=== Provided data ===
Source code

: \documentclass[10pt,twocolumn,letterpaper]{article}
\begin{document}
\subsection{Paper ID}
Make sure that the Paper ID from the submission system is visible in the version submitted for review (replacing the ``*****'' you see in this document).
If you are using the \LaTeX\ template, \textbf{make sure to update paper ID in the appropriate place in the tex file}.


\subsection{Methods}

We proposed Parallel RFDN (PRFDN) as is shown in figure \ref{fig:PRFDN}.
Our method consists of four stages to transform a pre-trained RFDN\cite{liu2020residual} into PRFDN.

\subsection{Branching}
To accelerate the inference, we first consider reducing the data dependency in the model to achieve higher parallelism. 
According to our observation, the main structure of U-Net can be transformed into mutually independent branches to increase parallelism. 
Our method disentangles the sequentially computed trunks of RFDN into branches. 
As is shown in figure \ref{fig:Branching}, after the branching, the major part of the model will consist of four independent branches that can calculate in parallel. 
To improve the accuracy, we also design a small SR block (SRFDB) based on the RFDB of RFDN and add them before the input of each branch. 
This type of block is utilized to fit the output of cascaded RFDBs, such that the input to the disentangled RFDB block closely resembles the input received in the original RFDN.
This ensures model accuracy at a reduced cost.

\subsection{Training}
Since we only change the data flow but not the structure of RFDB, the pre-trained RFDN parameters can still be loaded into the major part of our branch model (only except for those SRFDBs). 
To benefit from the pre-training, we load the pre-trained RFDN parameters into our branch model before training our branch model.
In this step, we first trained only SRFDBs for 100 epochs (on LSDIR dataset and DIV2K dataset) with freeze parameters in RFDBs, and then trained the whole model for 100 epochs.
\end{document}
===
== Work task ==
The lines from the one containing "Since we only" to the final line of the listing above must be set down exactly, both included.

== Task result ==
Since we only change the data flow but not the structure of RFDB, the pre-trained RFDN parameters can still be loaded into the major part of our branch model (only except for those SRFDBs). 
To benefit from the pre-training, we load the pre-trained RFDN parameters into our branch model before training our branch model.
In this step, we first trained only SRFDBs for 100 epochs (on LSDIR dataset and DIV2K dataset) with freeze parameters in RFDBs, and then trained the whole model for 100 epochs.
\end{document}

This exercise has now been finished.